Operations Bulletin 160712

Bulletin archive

Week commencing 9th July 2012

Task Areas

General updates

Monday 9th July

Problems with certificates and Kashif's email address appearing!
EGI and WLCG reliability/availability figures for June now available
Tuesday there is a meeting on extending CE capabilities to deal with whole-node and multiple core needs. One option is dedicated queues but the WL TEG believed better a solution is to let the VOs specify and CE handle specific requirement.

Monday 2nd July

Tier-2 quarterly reports requested by Wednesday 18th July
There is now an LHCb CVMFS sites map

Tier-1 - Status Page

Tuesday 10th July

The Castor Information Provider ("CIP") was updated yesterday to resolve an issue of over-reporting of disk capacity. No other significant changes.

Storage & Data Management - Agendas/Minutes

Considering input to a community support model for DPM and possible alternatives.

Wednesday 20th June

snoplus needs/plans on agenda last week.
The collaboration will depend on the RAL LFC and are looking to increase Tier-2 usage – current needs of 10TB/site will increase to 20TB/site.
Data taking will start in the autumn and continue for 6 months.

Accounting - UK Grid Metrics HEPSPEC06

Wednesday 6th June - Core-ops

Request sites to publish HS06 figures from new kit to this page.

Please would all sites check the HS06 numbers they publish. Will review in detail on 26th June.

Friday 11th May - HEPSYSMAN

Discussion on HS06 reminding sites to publish using results from 32-bit mode benchmarking. A reminder for new kit results to be posted to the HS06 wiki page. See also the blog article by Pete Gronbech. The HEPiX guidelines for running the benchmark tests are at this link.

Check publishing via: http://gstat2.grid.sinica.edu.tw/gstat/summary/Country/UK/

Documentation - KeyDocs

Tuesday 3rd July

Started a page on stale documents.
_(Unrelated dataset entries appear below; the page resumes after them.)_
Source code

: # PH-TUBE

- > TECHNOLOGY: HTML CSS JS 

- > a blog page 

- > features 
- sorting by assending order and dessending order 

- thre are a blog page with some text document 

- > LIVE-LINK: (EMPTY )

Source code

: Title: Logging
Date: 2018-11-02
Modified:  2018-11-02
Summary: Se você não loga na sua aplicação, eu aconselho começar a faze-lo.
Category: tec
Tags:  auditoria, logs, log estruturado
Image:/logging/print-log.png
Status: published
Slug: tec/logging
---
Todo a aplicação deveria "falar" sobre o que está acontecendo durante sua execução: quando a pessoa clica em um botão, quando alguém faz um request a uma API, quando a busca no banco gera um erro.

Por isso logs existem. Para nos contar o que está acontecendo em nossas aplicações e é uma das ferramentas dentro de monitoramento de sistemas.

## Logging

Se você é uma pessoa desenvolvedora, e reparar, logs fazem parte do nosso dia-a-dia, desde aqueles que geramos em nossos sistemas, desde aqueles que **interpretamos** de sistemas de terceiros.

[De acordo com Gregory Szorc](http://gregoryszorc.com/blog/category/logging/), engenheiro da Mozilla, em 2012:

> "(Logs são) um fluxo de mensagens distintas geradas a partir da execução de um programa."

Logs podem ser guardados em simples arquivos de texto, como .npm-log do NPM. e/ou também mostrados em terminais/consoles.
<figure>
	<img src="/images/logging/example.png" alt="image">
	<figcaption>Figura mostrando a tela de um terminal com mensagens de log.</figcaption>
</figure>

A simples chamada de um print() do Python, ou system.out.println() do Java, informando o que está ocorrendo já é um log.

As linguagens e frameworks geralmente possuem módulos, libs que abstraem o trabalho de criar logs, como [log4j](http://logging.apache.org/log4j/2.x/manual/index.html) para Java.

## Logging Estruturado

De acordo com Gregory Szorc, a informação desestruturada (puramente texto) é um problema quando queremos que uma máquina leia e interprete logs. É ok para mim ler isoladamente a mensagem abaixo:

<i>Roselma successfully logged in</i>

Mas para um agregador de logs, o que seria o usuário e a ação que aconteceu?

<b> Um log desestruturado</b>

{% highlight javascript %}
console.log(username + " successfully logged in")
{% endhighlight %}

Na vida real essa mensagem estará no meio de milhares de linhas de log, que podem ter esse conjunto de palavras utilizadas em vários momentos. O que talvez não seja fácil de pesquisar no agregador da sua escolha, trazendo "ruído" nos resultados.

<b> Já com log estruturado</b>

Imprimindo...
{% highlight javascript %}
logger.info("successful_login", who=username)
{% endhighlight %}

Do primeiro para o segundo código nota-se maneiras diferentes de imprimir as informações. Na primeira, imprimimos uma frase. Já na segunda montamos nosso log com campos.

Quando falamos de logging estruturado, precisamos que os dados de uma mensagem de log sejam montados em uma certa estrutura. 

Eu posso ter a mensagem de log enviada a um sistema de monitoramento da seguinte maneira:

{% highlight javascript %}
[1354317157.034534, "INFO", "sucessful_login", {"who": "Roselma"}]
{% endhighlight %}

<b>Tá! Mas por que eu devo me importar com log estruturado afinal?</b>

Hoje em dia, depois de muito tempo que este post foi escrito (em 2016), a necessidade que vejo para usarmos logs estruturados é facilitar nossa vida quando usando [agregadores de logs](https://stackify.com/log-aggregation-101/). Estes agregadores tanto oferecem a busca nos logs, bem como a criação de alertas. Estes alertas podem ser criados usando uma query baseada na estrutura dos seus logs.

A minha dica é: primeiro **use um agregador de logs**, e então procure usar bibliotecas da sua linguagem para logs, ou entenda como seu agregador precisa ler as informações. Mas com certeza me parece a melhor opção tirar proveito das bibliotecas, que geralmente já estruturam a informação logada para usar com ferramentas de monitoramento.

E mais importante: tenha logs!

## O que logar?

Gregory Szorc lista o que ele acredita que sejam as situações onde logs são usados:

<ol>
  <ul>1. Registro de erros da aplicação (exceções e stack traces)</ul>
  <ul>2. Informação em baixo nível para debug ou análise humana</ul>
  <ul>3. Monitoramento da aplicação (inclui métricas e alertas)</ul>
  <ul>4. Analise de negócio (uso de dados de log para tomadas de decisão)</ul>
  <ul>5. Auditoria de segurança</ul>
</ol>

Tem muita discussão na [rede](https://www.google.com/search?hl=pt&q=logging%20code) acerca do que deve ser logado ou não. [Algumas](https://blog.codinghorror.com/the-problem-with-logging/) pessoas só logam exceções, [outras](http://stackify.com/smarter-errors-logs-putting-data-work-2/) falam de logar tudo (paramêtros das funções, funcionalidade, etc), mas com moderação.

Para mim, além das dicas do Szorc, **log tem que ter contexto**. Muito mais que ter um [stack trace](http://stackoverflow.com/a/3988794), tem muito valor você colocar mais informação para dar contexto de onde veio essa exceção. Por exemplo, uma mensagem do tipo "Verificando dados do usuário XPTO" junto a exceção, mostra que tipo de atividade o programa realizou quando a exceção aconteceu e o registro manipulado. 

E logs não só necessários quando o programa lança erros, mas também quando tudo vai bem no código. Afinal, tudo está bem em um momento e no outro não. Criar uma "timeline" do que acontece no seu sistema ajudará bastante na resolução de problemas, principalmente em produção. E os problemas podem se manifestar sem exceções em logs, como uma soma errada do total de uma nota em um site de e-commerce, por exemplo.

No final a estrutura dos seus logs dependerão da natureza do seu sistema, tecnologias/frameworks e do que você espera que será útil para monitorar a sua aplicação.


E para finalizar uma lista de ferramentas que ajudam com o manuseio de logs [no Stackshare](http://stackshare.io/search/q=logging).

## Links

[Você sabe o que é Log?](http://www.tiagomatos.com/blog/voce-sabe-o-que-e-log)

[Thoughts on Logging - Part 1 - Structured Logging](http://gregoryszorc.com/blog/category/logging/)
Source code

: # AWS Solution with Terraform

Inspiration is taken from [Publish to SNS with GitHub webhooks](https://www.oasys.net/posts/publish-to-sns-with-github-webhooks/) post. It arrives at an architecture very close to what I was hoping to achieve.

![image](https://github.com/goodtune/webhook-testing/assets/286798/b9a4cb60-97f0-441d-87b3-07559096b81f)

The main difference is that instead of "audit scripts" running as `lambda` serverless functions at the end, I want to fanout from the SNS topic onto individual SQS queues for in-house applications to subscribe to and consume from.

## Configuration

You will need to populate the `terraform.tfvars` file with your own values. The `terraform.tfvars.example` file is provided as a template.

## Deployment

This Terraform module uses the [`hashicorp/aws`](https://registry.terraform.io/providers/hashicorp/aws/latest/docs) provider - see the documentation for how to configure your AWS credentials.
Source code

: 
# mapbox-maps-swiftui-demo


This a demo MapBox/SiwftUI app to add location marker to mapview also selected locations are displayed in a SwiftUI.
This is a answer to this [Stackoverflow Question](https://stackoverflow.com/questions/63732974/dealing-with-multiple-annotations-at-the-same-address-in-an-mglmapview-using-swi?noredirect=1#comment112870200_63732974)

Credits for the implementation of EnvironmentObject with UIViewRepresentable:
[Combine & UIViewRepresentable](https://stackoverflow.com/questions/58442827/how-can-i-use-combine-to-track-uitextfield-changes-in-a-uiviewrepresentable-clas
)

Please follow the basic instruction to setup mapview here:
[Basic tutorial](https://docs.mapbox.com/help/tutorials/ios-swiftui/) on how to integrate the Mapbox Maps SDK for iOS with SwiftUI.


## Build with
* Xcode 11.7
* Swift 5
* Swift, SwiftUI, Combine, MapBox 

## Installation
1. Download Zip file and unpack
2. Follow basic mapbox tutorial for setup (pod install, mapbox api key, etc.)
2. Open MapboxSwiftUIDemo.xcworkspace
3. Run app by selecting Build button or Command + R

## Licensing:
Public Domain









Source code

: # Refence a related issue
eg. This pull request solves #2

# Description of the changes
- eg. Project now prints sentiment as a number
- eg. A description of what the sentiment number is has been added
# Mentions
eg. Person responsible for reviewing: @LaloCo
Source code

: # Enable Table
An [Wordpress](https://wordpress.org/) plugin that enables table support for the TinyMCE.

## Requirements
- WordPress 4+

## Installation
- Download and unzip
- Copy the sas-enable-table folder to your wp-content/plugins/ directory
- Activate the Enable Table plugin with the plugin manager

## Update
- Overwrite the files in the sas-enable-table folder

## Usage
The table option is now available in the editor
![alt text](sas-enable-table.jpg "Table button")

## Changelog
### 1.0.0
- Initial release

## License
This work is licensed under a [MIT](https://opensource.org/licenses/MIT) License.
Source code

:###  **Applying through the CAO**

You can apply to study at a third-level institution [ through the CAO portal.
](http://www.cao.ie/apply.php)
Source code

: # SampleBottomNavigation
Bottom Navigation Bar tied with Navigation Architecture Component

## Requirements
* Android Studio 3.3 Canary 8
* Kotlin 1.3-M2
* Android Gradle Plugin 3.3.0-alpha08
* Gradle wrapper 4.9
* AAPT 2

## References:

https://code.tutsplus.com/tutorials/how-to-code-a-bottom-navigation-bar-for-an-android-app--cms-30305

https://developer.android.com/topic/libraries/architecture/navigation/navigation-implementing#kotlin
Please update this page if you find documents or pages that need attention.

Wednesday, 6th June

Released a document, hep.ph.liv.ac.uk/~sjones/VomsSnooper.odt, that describes how to

Maintain site VOMS info document for the approved VOs
Check a site's VOMS records correspond exactly with CIC portal
Create new site VOMS records direct from CIC portal, without manual transcription

Note: I'm accepting tips from GridPP core task members etc. about other use cases for these processes. This will be converted to wiki formatted and made available in the normal way. Next jobs:

review logical/sequence of VOMS admin process, document it if it works, fix it if it doesn't.
create standard baseline for proxy renewal process, and write it up in wiki.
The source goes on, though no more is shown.